Exercise description: Omit every picture while repeating the entries exactly.
------ Data supplied
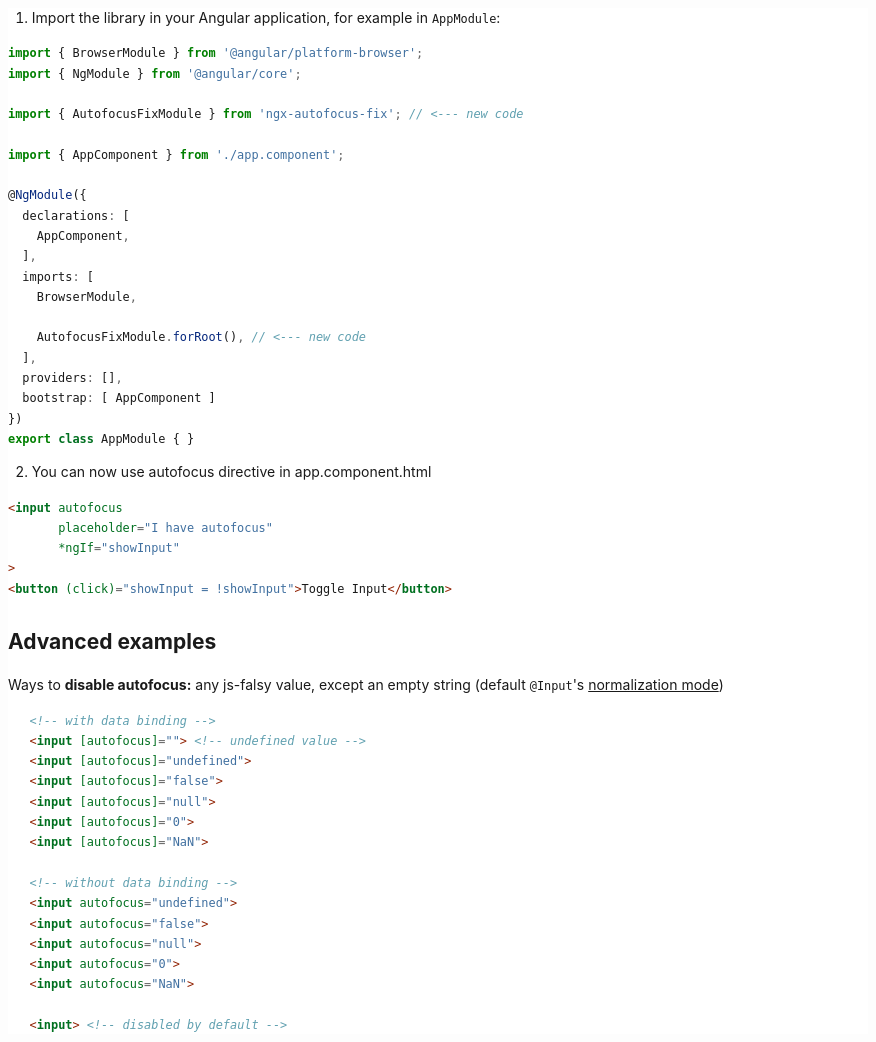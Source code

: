 1. Import the library in your Angular application, for example in `AppModule`:

```typescript
import { BrowserModule } from '@angular/platform-browser';
import { NgModule } from '@angular/core';

import { AutofocusFixModule } from 'ngx-autofocus-fix'; // <--- new code

import { AppComponent } from './app.component';

@NgModule({
  declarations: [
    AppComponent,
  ],
  imports: [
    BrowserModule,

    AutofocusFixModule.forRoot(), // <--- new code
  ],
  providers: [],
  bootstrap: [ AppComponent ]
})
export class AppModule { }
```

2. You can now use autofocus directive in app.component.html

```html
<input autofocus
       placeholder="I have autofocus"
       *ngIf="showInput"
>
<button (click)="showInput = !showInput">Toggle Input</button>
```

## Advanced examples

Ways to **disable autofocus:** any js-falsy value, except an empty string (default `@Input`'s [normalization mode](#inputs-smart-empty-check-normalization-mode))

```html
   <!-- with data binding -->
   <input [autofocus]=""> <!-- undefined value -->
   <input [autofocus]="undefined">
   <input [autofocus]="false">
   <input [autofocus]="null">
   <input [autofocus]="0">
   <input [autofocus]="NaN">
   
   <!-- without data binding -->
   <input autofocus="undefined">
   <input autofocus="false">
   <input autofocus="null">
   <input autofocus="0">
   <input autofocus="NaN">
   
   <input> <!-- disabled by default -->
```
------------
Response for this exercise:
Source code

: 1. Import the library in your Angular application, for example in `AppModule`:

```typescript
import { BrowserModule } from '@angular/platform-browser';
import { NgModule } from '@angular/core';

import { AutofocusFixModule } from 'ngx-autofocus-fix'; // <--- new code

import { AppComponent } from './app.component';

@NgModule({
  declarations: [
    AppComponent,
  ],
  imports: [
    BrowserModule,

    AutofocusFixModule.forRoot(), // <--- new code
  ],
  providers: [],
  bootstrap: [ AppComponent ]
})
export class AppModule { }
```

2. You can now use autofocus directive in app.component.html

```html
<input autofocus
       placeholder="I have autofocus"
       *ngIf="showInput"
>
<button (click)="showInput = !showInput">Toggle Input</button>
```

## Advanced examples

Ways to **disable autofocus:** any js-falsy value, except an empty string (default `@Input`'s [normalization mode](#inputs-smart-empty-check-normalization-mode))

```html
   <!-- with data binding -->
   <input [autofocus]=""> <!-- undefined value -->
   <input [autofocus]="undefined">
   <input [autofocus]="false">
   <input [autofocus]="null">
   <input [autofocus]="0">
   <input [autofocus]="NaN">
   
   <!-- without data binding -->
   <input autofocus="undefined">
   <input autofocus="false">
   <input autofocus="null">
   <input autofocus="0">
   <input autofocus="NaN">
   
   <input> <!-- disabled by default -->
```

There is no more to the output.